By Whitney Pile Cooney ’08
One of the first questions I’m often asked when I say I practice Labor and Employment law is, “What’s the difference between labor law and employment law?” This is a great question and is often confusing for those outside our practice area. “Labor law” generally refers to the law pertaining to employers with a unionized workforce. Much of traditional labor law is governed by the National Labor Relations Act (NLRA). “Employment law,” on the other hand, is much more diverse and refers to a myriad of state and federal employment-related laws, such as the Missouri Human Rights Act, Title VII of the Civil Rights Act of 1965, and the Fair Labor Standards Act, just to name a few.
I’ve worked at The Lowenbaum Partnership, LLC in St. Louis since graduating from Mizzou Law School in 2008. At my firm, we exclusively represent companies, as opposed to individual employees. While many labor and employment attorneys practice both traditional labor law and employment law, my own practice has mainly concentrated on employment law. On a typical day, I have several lawsuits that I am working on. Employment litigation is just like any other type of litigation, in that it involves spending a considerable amount of time drafting pleadings and motions, preparing discovery responses, taking depositions, etc. Last fall, I second-chaired a seven day federal jury trial in which I represented a Fortune 500 company in a wrongful termination lawsuit. I’ve also represented a local medical practice in a week long arbitration arising from a physician compensation dispute. However, days spent in trial or arbitration are greatly outnumbered by “normal” days in the office.
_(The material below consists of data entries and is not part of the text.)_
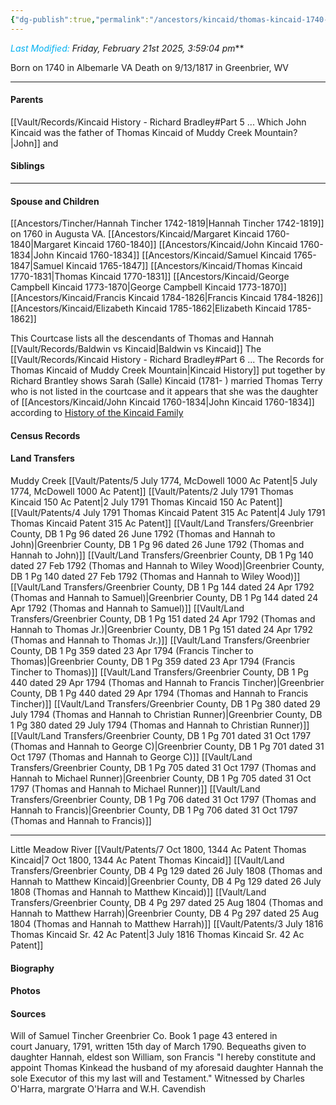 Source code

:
 ```yaml
---
{"dg-publish":true,"permalink":"/ancestors/kincaid/thomas-kincaid-1740-1817/","tags":["Thomas-Kincaid"]}
---
```


*<font color="#00b0f0">Last Modified:</font> Friday, February 21st 2025, 3:59:04 pm***

Born on  1740 in Albemarle VA
Death on 9/13/1817 in Greenbrier, WV

---
#### Parents

[[Vault/Records/Kincaid History - Richard Bradley#Part 5 ... Which John Kincaid was the father of Thomas Kincaid of Muddy Creek Mountain?\|John]] and <!-- Link to mother-->
#### Siblings
<!-- Link to sibling -->

---
#### Spouse and Children
[[Ancestors/Tincher/Hannah Tincher 1742-1819\|Hannah Tincher 1742-1819]] on 1760 in Augusta VA.
[[Ancestors/Kincaid/Margaret Kincaid 1760-1840\|Margaret Kincaid 1760-1840]]
[[Ancestors/Kincaid/John Kincaid 1760-1834\|John Kincaid 1760-1834]]
[[Ancestors/Kincaid/Samuel Kincaid 1765-1847\|Samuel Kincaid 1765-1847]]
[[Ancestors/Kincaid/Thomas Kincaid 1770-1831\|Thomas Kincaid 1770-1831]]
[[Ancestors/Kincaid/George Campbell Kincaid 1773-1870\|George Campbell Kincaid 1773-1870]]
[[Ancestors/Kincaid/Francis Kincaid 1784-1826\|Francis Kincaid 1784-1826]]
[[Ancestors/Kincaid/Elizabeth Kincaid 1785-1862\|Elizabeth Kincaid 1785-1862]]

This Courtcase lists all the descendants of Thomas and Hannah [[Vault/Records/Baldwin vs Kincaid\|Baldwin vs Kincaid]]
The [[Vault/Records/Kincaid History - Richard Bradley#Part 6 ... The Records for Thomas Kincaid of Muddy Creek Mountain\|Kincaid History]] put together by Richard Brantley shows
Sarah (Salle) Kincaid (1781- ) married Thomas Terry who is not listed in the courtcase and it appears that she was the daughter of [[Ancestors/Kincaid/John Kincaid 1760-1834\|John Kincaid 1760-1834]] according to [History of the Kincaid Family](https://drive.google.com/file/d/0B0oZv34v0ajXVUstZkJEV2hUdW8/view?usp=sharing&resourcekey=0-gyR8XsVV5zkjlqS8Sd_HRw)

#### Census Records

#### Land Transfers
Muddy Creek
[[Vault/Patents/5 July 1774, McDowell 1000 Ac Patent\|5 July 1774, McDowell 1000 Ac Patent]]
[[Vault/Patents/2 July 1791 Thomas Kincaid 150 Ac Patent\|2 July 1791 Thomas Kincaid 150 Ac Patent]]
[[Vault/Patents/4 July 1791 Thomas Kincaid Patent 315 Ac Patent\|4 July 1791 Thomas Kincaid Patent 315 Ac Patent]]
[[Vault/Land Transfers/Greenbrier County, DB 1 Pg 96 dated 26 June 1792 (Thomas and Hannah to John)\|Greenbrier County, DB 1 Pg 96 dated 26 June 1792 (Thomas and Hannah to John)]]
[[Vault/Land Transfers/Greenbrier County, DB 1 Pg 140 dated 27 Feb 1792 (Thomas and Hannah to Wiley Wood)\|Greenbrier County, DB 1 Pg 140 dated 27 Feb 1792 (Thomas and Hannah to Wiley Wood)]]
[[Vault/Land Transfers/Greenbrier County, DB 1 Pg 144 dated 24 Apr 1792 (Thomas and Hannah to Samuel)\|Greenbrier County, DB 1 Pg 144 dated 24 Apr 1792 (Thomas and Hannah to Samuel)]]
[[Vault/Land Transfers/Greenbrier County, DB 1 Pg 151 dated 24 Apr 1792 (Thomas and Hannah to Thomas Jr.)\|Greenbrier County, DB 1 Pg 151 dated 24 Apr 1792 (Thomas and Hannah to Thomas Jr.)]]
[[Vault/Land Transfers/Greenbrier County, DB 1 Pg 359 dated 23 Apr 1794 (Francis Tincher to Thomas)\|Greenbrier County, DB 1 Pg 359 dated 23 Apr 1794 (Francis Tincher to Thomas)]]
[[Vault/Land Transfers/Greenbrier County, DB 1 Pg 440 dated 29 Apr 1794 (Thomas and Hannah to Francis Tincher)\|Greenbrier County, DB 1 Pg 440 dated 29 Apr 1794 (Thomas and Hannah to Francis Tincher)]]
[[Vault/Land Transfers/Greenbrier County, DB 1 Pg 380 dated 29 July 1794 (Thomas and Hannah to Christian Runner)\|Greenbrier County, DB 1 Pg 380 dated 29 July 1794 (Thomas and Hannah to Christian Runner)]]
[[Vault/Land Transfers/Greenbrier County, DB 1 Pg 701 dated 31 Oct 1797 (Thomas and Hannah to George C)\|Greenbrier County, DB 1 Pg 701 dated 31 Oct 1797 (Thomas and Hannah to George C)]]
[[Vault/Land Transfers/Greenbrier County, DB 1 Pg 705 dated 31 Oct 1797 (Thomas and Hannah to Michael Runner)\|Greenbrier County, DB 1 Pg 705 dated 31 Oct 1797 (Thomas and Hannah to Michael Runner)]]
[[Vault/Land Transfers/Greenbrier County, DB 1 Pg 706 dated 31 Oct 1797 (Thomas and Hannah to Francis)\|Greenbrier County, DB 1 Pg 706 dated 31 Oct 1797 (Thomas and Hannah to Francis)]]

---
Little Meadow River
[[Vault/Patents/7 Oct 1800, 1344 Ac Patent Thomas Kincaid\|7 Oct 1800, 1344 Ac Patent Thomas Kincaid]]
[[Vault/Land Transfers/Greenbrier County, DB 4 Pg 129 dated 26 July 1808 (Thomas and Hannah to Matthew Kincaid)\|Greenbrier County, DB 4 Pg 129 dated 26 July 1808 (Thomas and Hannah to Matthew Kincaid)]]
[[Vault/Land Transfers/Greenbrier County, DB 4 Pg 297 dated 25 Aug 1804 (Thomas and Hannah to Matthew Harrah)\|Greenbrier County, DB 4 Pg 297 dated 25 Aug 1804 (Thomas and Hannah to Matthew Harrah)]]
[[Vault/Patents/3 July 1816 Thomas Kincaid Sr. 42 Ac Patent\|3 July 1816 Thomas Kincaid Sr. 42 Ac Patent]]
#### Biography


#### Photos

#### Sources
Will of Samuel Tincher Greenbrier Co. Book 1 page 43 entered in court January, 1791, written 15th day of March 1790. Bequeaths given to daughter Hannah, eldest son William, son Francis "I hereby constitute and appoint Thomas Kinkead the husband of my aforesaid
daughter Hannah the sole Executor of this my last will and Testament." Witnessed by Charles O'Harra, margrate O'Harra and W.H. Cavendish
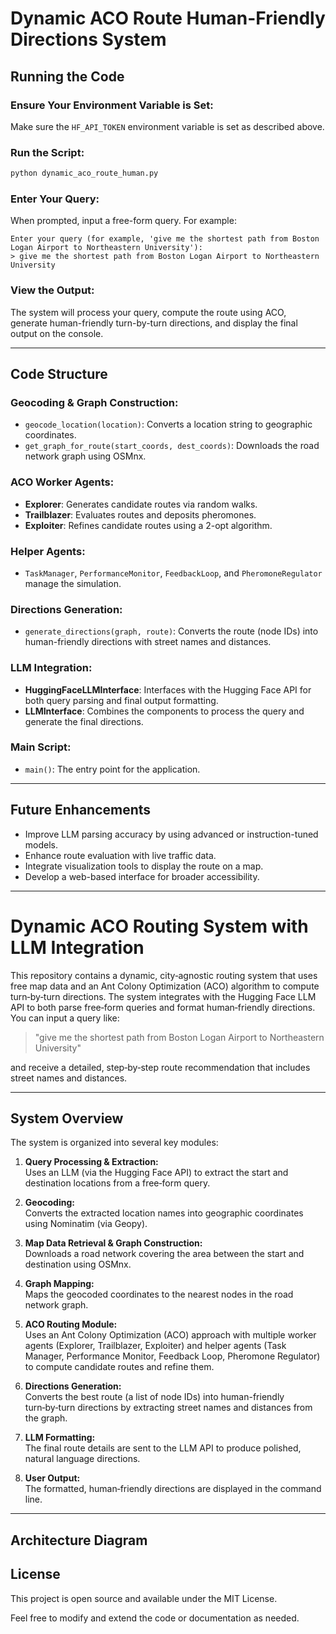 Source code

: # Dynamic ACO Route Human-Friendly Directions System

## Running the Code

### Ensure Your Environment Variable is Set:

Make sure the `HF_API_TOKEN` environment variable is set as described above.

### Run the Script:

```bash
python dynamic_aco_route_human.py
```

### Enter Your Query:

When prompted, input a free-form query. For example:

```vbnet
Enter your query (for example, 'give me the shortest path from Boston Logan Airport to Northeastern University'):
> give me the shortest path from Boston Logan Airport to Northeastern University
```

### View the Output:

The system will process your query, compute the route using ACO, generate human-friendly turn-by-turn directions, and display the final output on the console.

---

## Code Structure

### Geocoding & Graph Construction:

- `geocode_location(location)`: Converts a location string to geographic coordinates.
- `get_graph_for_route(start_coords, dest_coords)`: Downloads the road network graph using OSMnx.

### ACO Worker Agents:

- **Explorer**: Generates candidate routes via random walks.
- **Trailblazer**: Evaluates routes and deposits pheromones.
- **Exploiter**: Refines candidate routes using a 2-opt algorithm.

### Helper Agents:

- `TaskManager`, `PerformanceMonitor`, `FeedbackLoop`, and `PheromoneRegulator` manage the simulation.

### Directions Generation:

- `generate_directions(graph, route)`: Converts the route (node IDs) into human-friendly directions with street names and distances.

### LLM Integration:

- **HuggingFaceLLMInterface**: Interfaces with the Hugging Face API for both query parsing and final output formatting.
- **LLMInterface**: Combines the components to process the query and generate the final directions.

### Main Script:

- `main()`: The entry point for the application.

---

## Future Enhancements

- Improve LLM parsing accuracy by using advanced or instruction-tuned models.
- Enhance route evaluation with live traffic data.
- Integrate visualization tools to display the route on a map.
- Develop a web-based interface for broader accessibility.

---

# Dynamic ACO Routing System with LLM Integration

This repository contains a dynamic, city‑agnostic routing system that uses free map data and an Ant Colony Optimization (ACO) algorithm to compute turn‑by‑turn directions. The system integrates with the Hugging Face LLM API to both parse free‑form queries and format human‑friendly directions. You can input a query like:

> "give me the shortest path from Boston Logan Airport to Northeastern University"

and receive a detailed, step‑by‑step route recommendation that includes street names and distances.

---

## System Overview

The system is organized into several key modules:

1. **Query Processing & Extraction:**  
   Uses an LLM (via the Hugging Face API) to extract the start and destination locations from a free‑form query.

2. **Geocoding:**  
   Converts the extracted location names into geographic coordinates using Nominatim (via Geopy).

3. **Map Data Retrieval & Graph Construction:**  
   Downloads a road network covering the area between the start and destination using OSMnx.

4. **Graph Mapping:**  
   Maps the geocoded coordinates to the nearest nodes in the road network graph.

5. **ACO Routing Module:**  
   Uses an Ant Colony Optimization (ACO) approach with multiple worker agents (Explorer, Trailblazer, Exploiter) and helper agents (Task Manager, Performance Monitor, Feedback Loop, Pheromone Regulator) to compute candidate routes and refine them.

6. **Directions Generation:**  
   Converts the best route (a list of node IDs) into human-friendly turn‑by‑turn directions by extracting street names and distances from the graph.

7. **LLM Formatting:**  
   The final route details are sent to the LLM API to produce polished, natural language directions.

8. **User Output:**  
   The formatted, human‑friendly directions are displayed in the command line.

---

## Architecture Diagram



## License

This project is open source and available under the MIT License.

Feel free to modify and extend the code or documentation as needed.

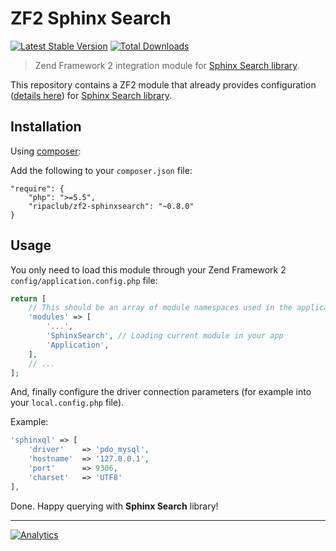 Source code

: ZF2 Sphinx Search
=================

[![Latest Stable Version](https://img.shields.io/packagist/v/ripaclub/zf2-sphinxsearch.svg?style=flat-square)](https://packagist.org/packages/ripaclub/zf2-sphinxsearch)
[![Total Downloads](https://img.shields.io/packagist/dt/ripaclub/zf2-sphinxsearch.svg?style=flat-square)](https://packagist.org/packages/ripaclub/zf2-sphinxsearch)

> Zend Framework 2 integration module for [Sphinx Search library](https://github.com/ripaclub/sphinxsearch).

This repository contains a ZF2 module that already provides configuration ([details here](https://github.com/ripaclub/sphinxsearch#configuration-simple)) for [Sphinx Search library](https://github.com/ripaclub/sphinxsearch).

Installation
------------

Using [composer](http://getcomposer.org/):

Add the following to your `composer.json` file:

    "require": {
        "php": ">=5.5",
        "ripaclub/zf2-sphinxsearch": "~0.8.0"
    }

Usage
-----

You only need to load this module through your Zend Framework 2 `config/application.config.php` file:

```php
return [
    // This should be an array of module namespaces used in the application.
    'modules' => [
        '...',
        'SphinxSearch', // Loading current module in your app
        'Application',
    ],
    // ...
];
```

And, finally configure the driver connection parameters (for example into your `local.config.php` file).

Example:

```php
'sphinxql' => [
	'driver'    => 'pdo_mysql',
	'hostname'  => '127.0.0.1',
	'port'      => 9306,
	'charset'   => 'UTF8'
],
```

Done. Happy querying with **Sphinx Search** library!

---

[![Analytics](https://ga-beacon.appspot.com/UA-49657176-3/ripaclub/zf2-sphinxsearch)](https://github.com/igrigorik/ga-beacon)
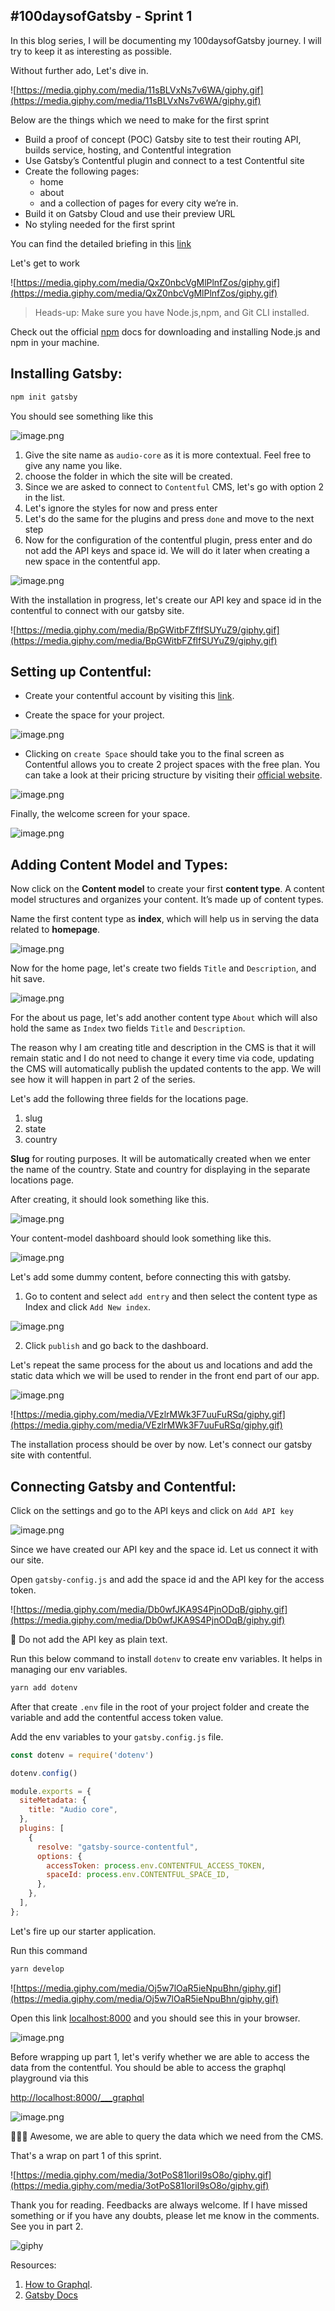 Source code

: ## #100daysofGatsby - Sprint 1

In this blog series, I will be documenting my 100daysofGatsby journey. I will try to keep it as interesting as possible.

Without further ado, Let's dive in.

![https://media.giphy.com/media/11sBLVxNs7v6WA/giphy.gif](https://media.giphy.com/media/11sBLVxNs7v6WA/giphy.gif)

Below are the things which we need to make for the first sprint

- Build a proof of concept (POC) Gatsby site to test their routing API, builds service, hosting, and Contentful integration
- Use Gatsby’s Contentful plugin and connect to a test Contentful site
- Create the following pages:
    - home
    - about
    - and a collection of pages for every city we’re in.
- Build it on Gatsby Cloud and use their preview URL
- No styling needed for the first sprint

You can find the detailed briefing in this [link](https://gatsbyjs.com/blog/100days-challenge-1/)


Let's get to work

![https://media.giphy.com/media/QxZ0nbcVgMlPlnfZos/giphy.gif](https://media.giphy.com/media/QxZ0nbcVgMlPlnfZos/giphy.gif)


> Heads-up: Make sure you have Node.js,npm, and Git CLI installed. 

Check out the official [npm](https://docs.npmjs.com/downloading-and-installing-node-js-and-npm
) docs for downloading and installing Node.js and npm in your machine. 

## Installing Gatsby:

```bash
npm init gatsby
```

You should see something like this

![image.png](https://cdn.hashnode.com/res/hashnode/image/upload/v1611415247213/XFB0NUYHp.png)

1. Give the site name as `audio-core` as it is more contextual. Feel free to give any name you like.
2. choose the folder in which the site will be created.
3. Since we are asked to connect to `Contentful` CMS, let's go with option 2 in the list.
4. Let's ignore the styles for now and press enter
5. Let's do the same for the plugins and press `done` and move to the next step
6. Now for the configuration of the contentful plugin, press enter and do not add the API keys and space id. We will do it later when creating a new space in the contentful app.


![image.png](https://cdn.hashnode.com/res/hashnode/image/upload/v1611416416219/uriNC3SR0.png)


With the installation in progress, let's create our API key and space id in the contentful to connect with our gatsby site.

![https://media.giphy.com/media/BpGWitbFZflfSUYuZ9/giphy.gif](https://media.giphy.com/media/BpGWitbFZflfSUYuZ9/giphy.gif)

## Setting up Contentful:

- Create your contentful account by visiting this [link](https://www.contentful.com/sign-up/).

- Create the space for your project. 

![image.png](https://cdn.hashnode.com/res/hashnode/image/upload/v1611429265559/xIbOPG0f_.png)

- Clicking on `create Space` should take you to the final screen as Contentful allows you to create 2 project spaces with the free plan. You can take a look at their pricing structure by visiting their [official website](https://www.contentful.com/pricing/).

![image.png](https://cdn.hashnode.com/res/hashnode/image/upload/v1611429358206/dBNIvXNmQ.png)

Finally, the welcome screen for your space.

![image.png](https://cdn.hashnode.com/res/hashnode/image/upload/v1611429420383/Bw9tNxMGA.png)

## Adding Content Model and Types: 

Now click on the **Content model** to create your first **content type**. A content model structures and organizes your content. It’s made up of content types. 

Name the first content type as **index**, which will help us in serving the data related to **homepage**.

![image.png](https://cdn.hashnode.com/res/hashnode/image/upload/v1611418177399/N8Wm4ZFkV.png)

Now for the home page, let's create two fields `Title` and `Description`, and hit save.

![image.png](https://cdn.hashnode.com/res/hashnode/image/upload/v1611418228466/oo-_WSAis.png)

For the about us page, let's add another content type `About` which will also hold the same as `Index` two fields `Title` and `Description`.


The reason why I am creating title and description in the CMS is that it will remain static and I do not need to change it every time via code, updating the CMS will automatically publish the updated contents to the app. We will see how it will happen in part 2 of the series.


Let's add the following three fields for the locations page.

1. slug 
2. state 
3. country

**Slug** for routing purposes. It will be automatically created when we enter the name of the country. State and country for displaying in the separate locations page.

After creating, it should look something like this.

![image.png](https://cdn.hashnode.com/res/hashnode/image/upload/v1611418507765/7s4a18Qa4.png)

Your content-model dashboard should look something like this.

![image.png](https://cdn.hashnode.com/res/hashnode/image/upload/v1611418651203/px3TnmzNt.png)

Let's add some dummy content, before connecting this with gatsby.

1. Go to content and select `add entry` and then select the content type as Index and click `Add New index`. 

![image.png](https://cdn.hashnode.com/res/hashnode/image/upload/v1611418674144/F95KlBTGG.png)

2. Click `publish` and go back to the dashboard. 

Let's repeat the same process for the about us and locations and add the static data which we will be used to render in the front end part of our app. 

![image.png](https://cdn.hashnode.com/res/hashnode/image/upload/v1611418832239/Ftq35h1Cj.png)

![https://media.giphy.com/media/VEzlrMWk3F7uuFuRSq/giphy.gif](https://media.giphy.com/media/VEzlrMWk3F7uuFuRSq/giphy.gif)

The installation process should be over by now. Let's connect our gatsby site with contentful.

## Connecting Gatsby and Contentful:

Click on the settings and go to the API keys and click on `Add API key` 

![image.png](https://cdn.hashnode.com/res/hashnode/image/upload/v1611418786996/n5NxKJR3C.png)

Since we have created our API key and the space id. Let us connect it with our site. 

Open `gatsby-config.js` and add the space id and the API key for the access token. 

![https://media.giphy.com/media/Db0wfJKA9S4PjnODqB/giphy.gif](https://media.giphy.com/media/Db0wfJKA9S4PjnODqB/giphy.gif)

🚨  Do not add the API key as plain text. 

Run this below command to install `dotenv` to create env variables. It helps in managing our env variables. 

```bash
yarn add dotenv
```

After that create `.env` file in the root of your project folder and create the variable and add the contentful access token value.

Add the env variables to your `gatsby.config.js` file. 

```jsx
const dotenv = require('dotenv')

dotenv.config()

module.exports = {
  siteMetadata: {
    title: "Audio core",
  },
  plugins: [
    {
      resolve: "gatsby-source-contentful",
      options: {
        accessToken: process.env.CONTENTFUL_ACCESS_TOKEN,
        spaceId: process.env.CONTENTFUL_SPACE_ID,
      },
    },
  ],
};
```

Let's fire up our starter application. 

Run this command

```bash
yarn develop
```

![https://media.giphy.com/media/Oj5w7lOaR5ieNpuBhn/giphy.gif](https://media.giphy.com/media/Oj5w7lOaR5ieNpuBhn/giphy.gif)

Open this link [localhost:8000](http://localhost:8000) and you should see this in your browser.


![image.png](https://cdn.hashnode.com/res/hashnode/image/upload/v1611418935453/a0WERC80p.png)

Before wrapping up part 1, let's verify whether we are able to access the data from the contentful. You should be able to access the graphql playground via this 

[http://localhost:8000/___graphql](http://localhost:8000/___graphql)


![image.png](https://cdn.hashnode.com/res/hashnode/image/upload/v1611428303766/8oCauutTi.png)

🎉🎉🎉 Awesome, we are able to query the data which we need from the CMS.

That's a wrap on part 1 of this sprint.

![https://media.giphy.com/media/3otPoS81loriI9sO8o/giphy.gif](https://media.giphy.com/media/3otPoS81loriI9sO8o/giphy.gif)


Thank you for reading. Feedbacks are always welcome. If I have missed something or if you have any doubts, please let me know in the comments. See you in part 2.

![giphy](https://media.giphy.com/media/lOJKLVYkNDWN8GoPoA/giphy.gif)


Resources:

1. [How to Graphql](https://www.howtographql.com/basics/0-introduction/).
2. [Gatsby Docs](https://www.gatsbyjs.com/docs/)


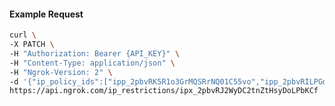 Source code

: <!-- Code generated for API Clients. DO NOT EDIT. -->

#### Example Request

```bash
curl \
-X PATCH \
-H "Authorization: Bearer {API_KEY}" \
-H "Content-Type: application/json" \
-H "Ngrok-Version: 2" \
-d '{"ip_policy_ids":["ipp_2pbvRK5R1o3GrMQSRrNQ01C55vo","ipp_2pbvRILPGdL81aZN5F7LRvPOP4v"]}' \
https://api.ngrok.com/ip_restrictions/ipx_2pbvRJ2WyDC2tnZtHsyDoLPbKCf
```
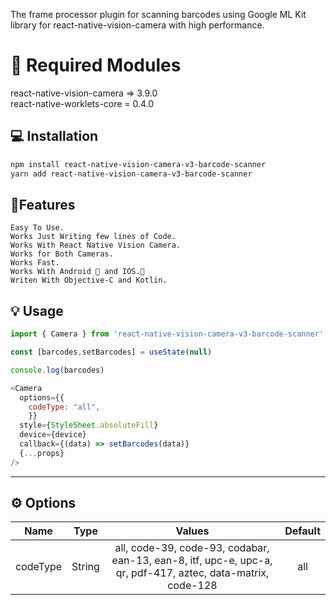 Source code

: 
The frame processor plugin for scanning barcodes using Google ML Kit library for react-native-vision-camera with high performance.
# 🚨 Required Modules

react-native-vision-camera => 3.9.0 <br />
react-native-worklets-core = 0.4.0

## 💻 Installation

```sh
npm install react-native-vision-camera-v3-barcode-scanner
yarn add react-native-vision-camera-v3-barcode-scanner
```
## 👷Features
    Easy To Use.
    Works Just Writing few lines of Code.
    Works With React Native Vision Camera.
    Works for Both Cameras.
    Works Fast.
    Works With Android 🤖 and IOS.📱
    Writen With Objective-C and Kotlin.

## 💡 Usage

```js
import { Camera } from 'react-native-vision-camera-v3-barcode-scanner';

const [barcodes,setBarcodes] = useState(null)

console.log(barcodes)

<Camera
  options={{
    codeType: "all",
    }}
  style={StyleSheet.absoluteFill}
  device={device}
  callback={(data) => setBarcodes(data)}
  {...props}
/>
```


---

## ⚙️ Options

| Name |  Type    |  Values  | Default |
| :---:   | :---: | :---: |  :---: |
| codeType | String  | all, code-39, code-93, codabar, ean-13, ean-8, itf, upc-e, upc-a, qr, pdf-417, aztec, data-matrix, code-128 | all |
In addition to defending companies in litigation, management-side employment lawyers also spend a significant amount of time helping clients to prevent litigation. We often take telephone calls from clients – usually Human Resources professionals or in-house attorneys – regarding various issues that have arisen with their employees, in order to ensure that their employment practices are compliant with the law. Often times, clients call with an “emergency” situation that we must assist them with immediately. I often come to work in the morning expecting to work on one thing, only to find myself spending the majority of the day on something totally unexpected. The constant surprises and unexpected challenges are one of the main reasons why I love practicing employment law.